Put your ‘paranoia’ to rest!!!
..Chill and ask Salome Mitter all your questions on sex.
I’m 24 and my girlfriend and I have been in a relationship for three years. We have been having sex for the last six months. We’re both enjoying ourselves but at the same time I have this nagging feeling that we should slow down. We’ve both made it clear that we’re not looking to get married anytime soon and I’m wondering if we’re moving too fast and if our relationship will last. Am I just being paranoid? What do you think?
Daksh Pratap, Mumbai
Three years is a fairly long time. And there’s the fact that you progressed to sex just six months ago. Yours doesn’t strike me as an impetuous relationship in the least, Daksh. But it’s also true that a relationship can become intimidating if it moves too fast. And everyone’s idea of pace is different! Too overwhelming, and you probably will feel unable to carry it ahead. …Are you constantly in touch with each other? …Are you cutting off from the world, ignoring your friends? …Are you putting each other on a pedestal that you probably don’t deserve? ...Do your plans only include each other? …Are you handling each other’s money? …Are you fighting every day? If you answer no to these questions, I’d say you have nothing to worry about. If you are preserving your interests and your individuality, if you’re not going over the top trying to prove your grand passion for your lady, if your partner is not dominating everything you do, if you’re not afraid to be wholeheartedly honest… I’d say, enjoy the relationship and put your ‘paranoia’ to rest! There will come a time when the ‘honeymoon haze’ will gradually end. And by then, you might just be in a better position to decide the shape of your future.
By telling him that you love him to touch you and be physically affectionate, your relationship is increasing in intimacy.
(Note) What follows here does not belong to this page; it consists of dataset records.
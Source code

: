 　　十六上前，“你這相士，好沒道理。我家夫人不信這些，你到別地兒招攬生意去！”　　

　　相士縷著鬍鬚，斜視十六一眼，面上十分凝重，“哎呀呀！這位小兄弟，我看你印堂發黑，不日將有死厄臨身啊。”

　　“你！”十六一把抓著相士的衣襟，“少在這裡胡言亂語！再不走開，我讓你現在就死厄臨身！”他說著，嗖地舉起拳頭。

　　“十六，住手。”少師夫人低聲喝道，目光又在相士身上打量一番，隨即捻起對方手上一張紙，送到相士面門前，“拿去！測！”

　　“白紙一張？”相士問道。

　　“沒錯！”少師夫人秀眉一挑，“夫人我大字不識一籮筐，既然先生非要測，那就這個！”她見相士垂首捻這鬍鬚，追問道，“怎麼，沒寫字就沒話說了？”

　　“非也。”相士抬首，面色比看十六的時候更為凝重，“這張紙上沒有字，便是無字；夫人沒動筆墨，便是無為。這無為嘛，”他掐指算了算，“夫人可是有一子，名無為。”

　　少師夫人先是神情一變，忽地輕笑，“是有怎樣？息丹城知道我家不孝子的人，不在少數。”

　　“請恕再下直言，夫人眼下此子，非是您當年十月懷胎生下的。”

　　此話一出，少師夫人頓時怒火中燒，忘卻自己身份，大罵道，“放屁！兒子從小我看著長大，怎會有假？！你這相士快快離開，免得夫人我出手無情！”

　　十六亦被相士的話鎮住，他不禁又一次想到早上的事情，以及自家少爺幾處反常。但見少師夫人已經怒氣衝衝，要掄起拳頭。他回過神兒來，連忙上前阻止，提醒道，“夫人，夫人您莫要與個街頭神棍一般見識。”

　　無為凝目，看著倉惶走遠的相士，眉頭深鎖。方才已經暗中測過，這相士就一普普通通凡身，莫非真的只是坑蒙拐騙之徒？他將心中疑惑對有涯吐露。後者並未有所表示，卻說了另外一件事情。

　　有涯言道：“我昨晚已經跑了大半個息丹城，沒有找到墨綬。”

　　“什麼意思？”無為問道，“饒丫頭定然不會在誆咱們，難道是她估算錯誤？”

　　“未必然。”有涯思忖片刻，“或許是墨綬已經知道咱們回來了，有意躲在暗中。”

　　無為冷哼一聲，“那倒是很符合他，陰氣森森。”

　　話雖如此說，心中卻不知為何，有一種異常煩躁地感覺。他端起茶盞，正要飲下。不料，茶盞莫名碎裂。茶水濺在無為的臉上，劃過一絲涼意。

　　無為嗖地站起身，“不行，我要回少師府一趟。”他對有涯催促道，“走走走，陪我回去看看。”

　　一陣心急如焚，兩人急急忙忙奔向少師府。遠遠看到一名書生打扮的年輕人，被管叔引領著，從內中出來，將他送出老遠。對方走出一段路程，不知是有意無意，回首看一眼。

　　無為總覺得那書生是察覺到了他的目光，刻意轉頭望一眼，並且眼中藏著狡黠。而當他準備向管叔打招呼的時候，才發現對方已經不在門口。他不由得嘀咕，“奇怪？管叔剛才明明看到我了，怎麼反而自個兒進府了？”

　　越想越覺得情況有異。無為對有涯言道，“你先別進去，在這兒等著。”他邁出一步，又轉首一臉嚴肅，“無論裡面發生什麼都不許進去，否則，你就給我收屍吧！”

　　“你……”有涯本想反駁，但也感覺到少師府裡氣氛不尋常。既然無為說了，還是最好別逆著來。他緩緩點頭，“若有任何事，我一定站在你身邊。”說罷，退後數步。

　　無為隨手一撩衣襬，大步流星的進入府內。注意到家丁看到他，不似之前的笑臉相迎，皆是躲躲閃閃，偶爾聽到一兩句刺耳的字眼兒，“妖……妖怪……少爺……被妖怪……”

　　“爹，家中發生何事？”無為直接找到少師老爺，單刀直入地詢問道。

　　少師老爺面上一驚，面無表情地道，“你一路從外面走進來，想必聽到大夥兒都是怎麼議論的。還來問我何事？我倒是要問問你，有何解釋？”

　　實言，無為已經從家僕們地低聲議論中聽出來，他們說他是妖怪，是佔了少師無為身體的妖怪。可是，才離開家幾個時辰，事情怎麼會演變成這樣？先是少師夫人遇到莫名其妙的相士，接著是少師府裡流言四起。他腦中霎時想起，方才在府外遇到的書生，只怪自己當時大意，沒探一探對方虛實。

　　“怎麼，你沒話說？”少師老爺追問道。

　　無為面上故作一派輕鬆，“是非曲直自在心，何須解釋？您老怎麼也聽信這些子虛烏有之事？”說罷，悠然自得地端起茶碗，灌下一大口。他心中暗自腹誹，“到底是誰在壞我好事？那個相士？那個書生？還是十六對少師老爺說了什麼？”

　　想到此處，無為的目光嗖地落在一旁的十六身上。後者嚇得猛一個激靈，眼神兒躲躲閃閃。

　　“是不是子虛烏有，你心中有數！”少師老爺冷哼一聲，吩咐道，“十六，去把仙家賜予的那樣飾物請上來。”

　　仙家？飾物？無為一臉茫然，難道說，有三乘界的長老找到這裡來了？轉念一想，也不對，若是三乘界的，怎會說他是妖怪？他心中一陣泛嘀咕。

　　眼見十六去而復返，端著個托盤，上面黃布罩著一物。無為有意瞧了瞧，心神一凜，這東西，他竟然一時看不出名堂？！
I hate to say this but sex with my husband has become a bore. I don’t mean that there is no pleasure involved, but sometimes a girl wants a little romance. Honestly, every now and then I want flowers, candles, maybe a massage or maybe a little pillow talk. I tried to do something special once or twice but he just couldn’t get the hint. How do I bring a little romance into my sex life?
Sophie Das, Kolkata
When men behave like blockheads, the hints need to get heavier! Jokes aside, don’t tell your husband about what he’s not doing – that’s too critical and he will feel like he’s being attacked. Instead explain to him what you want and why it means so much to you. By telling him that you love him to touch you and be physically affectionate, your relationship is increasing in intimacy. Telling him that you love it when he says positive affirmations about you, will let him know how exactly to show you that he cares. Change your language to enable an open conversation, and request what you are looking for. You might also want to think about whether his manner of expressing love is simply different from yours. While for some it’s about meaningful gifts or physical touch, for your partner it could be via an act of service or quality time. Identifying your love language is key. Want to make things fun and flirty? Set the ball rolling yourself. Touch, flirt, joke. When your undemonstrative spouse makes an effort to be romantic, do let him know how happy it makes you. Positive reinforcement is vital. Also, don’t forget to find out what his favourite ways of receiving love are – and fulfil those in return. Happy loving!